Blood Res 2021; 56(1): 4-4
Circulating megakaryocyte in primary myelofibrosis: an uncommon finding in a myelofibrosis blood smear
Pedro Asensi Cantó, María Leonor Senent Peris, Elvira Mora Casterá
Department of Haematology, Hospital La Fe, Valencia, Spain
Correspondence to: Pedro Asensi Cantó, M.D., Department of Hematology, Hospital La Fe, Av. De Fernando Abril Martorell, Valencia 106-46026, Spain, E-mail:
Received: October 28, 2020; Revised: November 22, 2020; Accepted: January 19, 2021; Published online: February 5, 2021.
© The Korean Journal of Hematology. All rights reserved.
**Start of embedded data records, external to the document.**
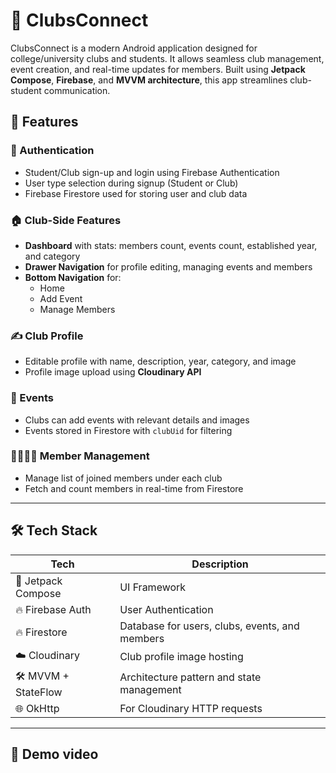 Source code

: # 📱 ClubsConnect

ClubsConnect is a modern Android application designed for college/university clubs and students. It allows seamless club management, event creation, and real-time updates for members. Built using **Jetpack Compose**, **Firebase**, and **MVVM architecture**, this app streamlines club-student communication.


## 🚀 Features

### 👥 Authentication
- Student/Club sign-up and login using Firebase Authentication
- User type selection during signup (Student or Club)
- Firebase Firestore used for storing user and club data

### 🏠 Club-Side Features
- **Dashboard** with stats: members count, events count, established year, and category
- **Drawer Navigation** for profile editing, managing events and members
- **Bottom Navigation** for:
  - Home
  - Add Event
  - Manage Members

### ✍️ Club Profile
- Editable profile with name, description, year, category, and image
- Profile image upload using **Cloudinary API**

### 📅 Events
- Clubs can add events with relevant details and images
- Events stored in Firestore with `clubUid` for filtering

### 👨‍👩‍👧‍👦 Member Management
- Manage list of joined members under each club
- Fetch and count members in real-time from Firestore

---

## 🛠️ Tech Stack

| Tech | Description |
|------|-------------|
| 🧱 Jetpack Compose | UI Framework |
| 🔥 Firebase Auth | User Authentication |
| 🔥 Firestore | Database for users, clubs, events, and members |
| ☁️ Cloudinary | Club profile image hosting |
| 🛠️ MVVM + StateFlow | Architecture pattern and state management |
| 🌐 OkHttp | For Cloudinary HTTP requests |

---

## 📸 Demo video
cc This is an Open Access article distributed under the terms of the Creative Commons Attribution Non-Commercial License ( which permits unrestricted non-commercial use, distribution, and reproduction in any medium, provided the original work is properly cited.

A 57-year-old man diagnosed with JAK2+ prefibrotic/early primary myelofibrosis (MF) progressed during the one-year follow-up to the overt fibrotic stage (A, reticulin stain, ×100 and B, Masson’s trichrome stain, ×100). Complete blood count showed no cytopenia (hemoglobin 14.4 g/dL, 12.79×109 leukocytes/L, and 148×109 platelets/L). Initial blood-smear examination with low amplification objectives (C, Giemsa stain, ×200) showed the leukoerythroblastic morphology frequently seen in MF, with circulating myeloid precursors, erythroblasts, and anisopoikilocytosis. Surprisingly, a megakaryocyte was found in the body of the slide. Higher amplification (D, Giemsa stain, ×600) enabled better characterization of this atypical small megakaryocyte with a non-lobated nucleus. Isolated (bare or naked) megakaryocyte nuclei are typical findings in MF. Intact megakaryocytes have rarely been reported in peripheral blood smears. If present, the feathered edge of the smear is the predilected location of these cells as they are among the largest cells in the sample and tend to be dragged when extending the sample, whereby their morphology may be altered. This finding emphasizes the importance of a systemic approach to blood-smear examination, starting scanning at low magnification for full coverage of the sample and identification of the best regions for higher magnification.